Sitting here in my office I glanced over at my book shelves and see a book by Philip Yancey called “What’s So Amazing About Grace?”. I need to get it down again and do some more reading in it. I don’t think I ever got through it the first time.
I will close by reminding you of the difference in grace and mercy and justice.
Justice is when you get what you deserve.
Mercy is when you don’t get what you deserve.
Grace is when you get what you don’t deserve.
There is a place for them all in God’s dealing with us. But I am most thankful for grace.
One more thing.This word “advocate” is important. It is the same as a lawyer. In my years as a legal secretary, I saw many lawyers become judges, whether municipal judges or circuit judges, etc. I can remember when one of the lawyers I worked for became a judge. His old clients would come to him when they were in trouble and beg him to represent them, willing to pay whatever he asked. But he had to tell them he was no longer an “advocate” for them, but would be their judge when they came to court.
When a lawyer is practicing law, it is his job to defend those who are accused - to plead their case,to represent them in court, etc. But once a lawyer became a judge, he could not longer do that. He could not plead innocent or guilty, he could not represent the plaintiff or the defendant. He had one job and that was to look at the evidence and make judgment.
The Bible is very plain that in this day of grace, Jesus is our advocate. He stands before the Father and pleads our case. He represents us before God. But the Bible says that at the time of judgment, Jesus is no longer our advocate or lawyer or representative. He will be the judge, and His judgment is righteous and true. We will have no lawyer in that day of final judgement. Satan will be our accuser. Jesus the Son will be our judge. We will stand before the bar of judgment with nothing, no way to escape, unless we have found forgiveness while we are here on earth. It will be too late after we die, or after He comes again.

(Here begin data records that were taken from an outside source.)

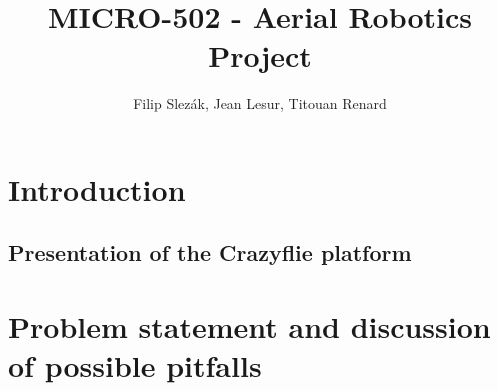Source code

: \documentclass[11pt]{article}
\title{MICRO-502 - Aerial Robotics Project}
\author{Filip Slezák, Jean Lesur, Titouan Renard}
\begin{document}
\maketitle

\section{Introduction}

\subsection{Presentation of the Crazyflie platform}


\section{Problem statement and discussion of possible pitfalls}

\cite{epsilon_star}

\tableofcontents

\printbibliography %
\end{document}
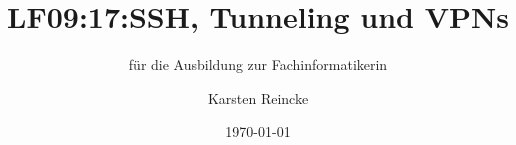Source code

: \documentclass[]{beamer}
\title{LF09:17:SSH, Tunneling und VPNs}
\subtitle{für die Ausbildung zur Fachinformatikerin}
\institute[GS-LDK]{Gewerbliche Schulen Dillenburg}
\author{Karsten Reincke}
\date{\today}
\def\cfgGl{../../../cfg.gl/}
\begin{document}

\begin{frame}
  \titlepage

  
\end{frame}






\logo{}
\newpage



%
\end{document}
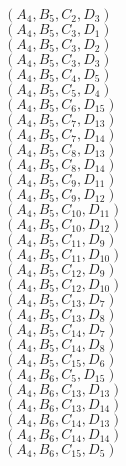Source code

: \documentclass[14pt]{article}
\begin{document}
    $({A}_{4}, {B}_{5}, {C}_{2}, {D}_{3}) $ \\ 
    $({A}_{4}, {B}_{5}, {C}_{3}, {D}_{1}) $ \\ 
    $({A}_{4}, {B}_{5}, {C}_{3}, {D}_{2}) $ \\ 
    $({A}_{4}, {B}_{5}, {C}_{3}, {D}_{3}) $ \\ 
    $({A}_{4}, {B}_{5}, {C}_{4}, {D}_{5}) $ \\ 
    $({A}_{4}, {B}_{5}, {C}_{5}, {D}_{4}) $ \\ 
    $({A}_{4}, {B}_{5}, {C}_{6}, {D}_{15}) $ \\ 
    $({A}_{4}, {B}_{5}, {C}_{7}, {D}_{13}) $ \\ 
    $({A}_{4}, {B}_{5}, {C}_{7}, {D}_{14}) $ \\ 
    $({A}_{4}, {B}_{5}, {C}_{8}, {D}_{13}) $ \\ 
    $({A}_{4}, {B}_{5}, {C}_{8}, {D}_{14}) $ \\ 
    $({A}_{4}, {B}_{5}, {C}_{9}, {D}_{11}) $ \\ 
    $({A}_{4}, {B}_{5}, {C}_{9}, {D}_{12}) $ \\ 
    $({A}_{4}, {B}_{5}, {C}_{10}, {D}_{11}) $ \\ 
    $({A}_{4}, {B}_{5}, {C}_{10}, {D}_{12}) $ \\ 
    $({A}_{4}, {B}_{5}, {C}_{11}, {D}_{9}) $ \\ 
    $({A}_{4}, {B}_{5}, {C}_{11}, {D}_{10}) $ \\ 
    $({A}_{4}, {B}_{5}, {C}_{12}, {D}_{9}) $ \\ 
    $({A}_{4}, {B}_{5}, {C}_{12}, {D}_{10}) $ \\ 
    $({A}_{4}, {B}_{5}, {C}_{13}, {D}_{7}) $ \\ 
    $({A}_{4}, {B}_{5}, {C}_{13}, {D}_{8}) $ \\ 
    $({A}_{4}, {B}_{5}, {C}_{14}, {D}_{7}) $ \\ 
    $({A}_{4}, {B}_{5}, {C}_{14}, {D}_{8}) $ \\ 
    $({A}_{4}, {B}_{5}, {C}_{15}, {D}_{6}) $ \\ 
    $({A}_{4}, {B}_{6}, {C}_{5}, {D}_{15}) $ \\ 
    $({A}_{4}, {B}_{6}, {C}_{13}, {D}_{13}) $ \\ 
    $({A}_{4}, {B}_{6}, {C}_{13}, {D}_{14}) $ \\ 
    $({A}_{4}, {B}_{6}, {C}_{14}, {D}_{13}) $ \\ 
    $({A}_{4}, {B}_{6}, {C}_{14}, {D}_{14}) $ \\ 
    $({A}_{4}, {B}_{6}, {C}_{15}, {D}_{5}) $ \\ 
\end{document}
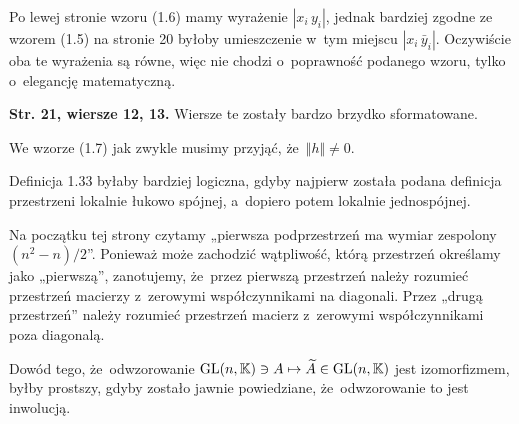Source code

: \documentclass[a4paper,11pt]{article}
\begin{document}
\vspace{\spaceFour}





 Po lewej stronie wzoru (1.6) mamy wyrażenie
$| x_{ i } \, y_{ i } |$, jednak bardziej zgodne ze wzorem (1.5) na stronie
20 byłoby umieszczenie w~tym miejscu $| x_{ i } \, \bar{y}_{ i } |$.
Oczywiście oba te wyrażenia są równe, więc nie chodzi o~poprawność
podanego wzoru, tylko o~elegancję matematyczną.

\vspace{\spaceFour}





\noindent
\textbf{Str. 21, wiersze 12, 13.} Wiersze te zostały bardzo brzydko
sformatowane.

\vspace{\spaceFour}





 We wzorze (1.7) jak zwykle musimy przyjąć, że~$\Vert h \Vert \neq 0$.

\vspace{\spaceFour}





 Definicja 1.33 byłaby bardziej logiczna, gdyby najpierw
została podana definicja przestrzeni lokalnie łukowo spójnej, a~dopiero
potem lokalnie jednospójnej.

\vspace{\spaceFour}





 Na początku tej strony czytamy „pierwsza podprzestrzeń ma
wymiar zespolony $( n^{ 2 } - n ) / 2$”. Ponieważ może zachodzić wątpliwość,
którą przestrzeń określamy jako „pierwszą”, zanotujemy, że~przez pierwszą
przestrzeń należy rozumieć przestrzeń macierzy z~zerowymi współczynnikami na
diagonali. Przez „drugą przestrzeń” należy rozumieć przestrzeń macierz
z~zerowymi współczynnikami poza diagonalą.

\vspace{\spaceFour}





 Dowód tego, że~odwzorowanie
$\mathrm{GL}( n, \mathbb{K} ) \ni A \mapsto \widetilde{A} \in \mathrm{GL}( n, \mathbb{K} )$ jest izomorfizmem,
byłby prostszy, gdyby zostało jawnie powiedziane, że~odwzorowanie to jest
inwolucją.
\end{document}
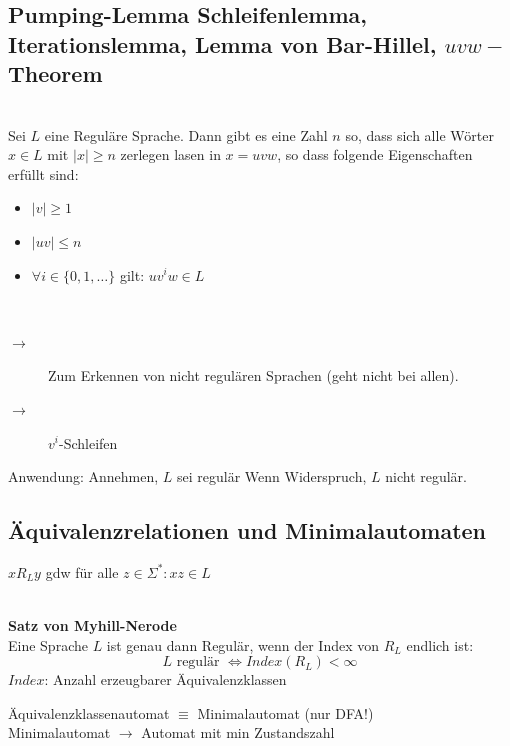 \documentclass{scrartcl}
\begin{document}
\subsection*{Pumping-Lemma {\tiny Schleifenlemma, Iterationslemma, Lemma von Bar-Hillel, $uvw-$Theorem}} %
\begin{shaded}
    \ \\Sei $L$ eine Reguläre Sprache. Dann gibt es eine Zahl $n$ so, dass sich alle Wörter $x\in L$ mit $|x|\geq n$ zerlegen lasen in $x=uvw$, so dass folgende Eigenschaften erfüllt sind:
    \begin{minipage}{0.48\textwidth}
        \begin{itemize}
            \item $|v|\geq1$
            \item $|uv|\leq n$
            \item $\forall i\in\{0,1,\dots\}$ gilt: $uv^iw\in L$
        \end{itemize}
    \end{minipage}
    \hfill \vrule \hfill
    \begin{minipage}{0.48\textwidth}
        \begin{center}
        \ \\[.5cm]
        \scalebox{0.75}{}
        \end{center}
    \end{minipage}
\end{shaded}
\begin{description}
    \item[$\to$] Zum Erkennen von nicht regulären Sprachen (geht nicht bei allen).
    \item[$\to$] $v^i$-Schleifen
\end{description}
Anwendung: Annehmen, $L$ sei regulär \follows Wenn Widerspruch, $L$ nicht regulär.

\subsection*{Äquivalenzrelationen und Minimalautomaten}
$xR_Ly$ gdw für alle $z\in\Sigma^*: xz\in L$
\begin{shaded}
    \ \\\textbf{Satz von Myhill-Nerode} \\
    Eine Sprache $L$ ist genau dann Regulär, wenn der Index von $R_L$ endlich ist:
    \[L \textrm{ regulär } \Leftrightarrow Index(R_L) < \infty \]
    {\tiny $Index$: Anzahl erzeugbarer Äquivalenzklassen}
\end{shaded}
Äquivalenzklassenautomat $\equiv$ Minimalautomat (nur DFA!) \\
Minimalautomat $\to$ Automat mit min Zustandszahl
\end{document}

We have to believe that His grace is sufficient for ALL our needs, and then pray for even more grace. JOhn writes in his gospel chapter 1:16 about grace for grace. I read somewhere that grace is just like the waves of the sea, that every time one waves crashes up on the beach another follows, for ever. And God give us grace upon grace, never ending waves of grace, so that it will always be sufficient.
A song I have sung for so many years says it so well.
He giveth more grace when the burdens grow greater,
He sendeth more strength when the labors increase;
©To added afflictions He addeth His mercy,
To multiplied trials, His multiplied peace.
When we have exhausted our store of endurance,
When our strength has failed ere the day is half done,
When we reach the end of our hoarded resources
Our Father’s full giving is only begun.
Fear not that thy need shall exceed His provision,
Our God ever yearns His resources to share;
Lean hard on the arm everlasting, availing;
The Father both thee and thy load will upbear.
His love has no limits, His grace has no measure,
His power has no boundary known unto men;
For out of His infinite riches in Jesus
He giveth, and giveth, and giveth again.
We will always manage to reach the end of our hoarded resources, thoughts and plans we have kept (hoarded) for the future, but even after we reach their end, God will still be giving grace.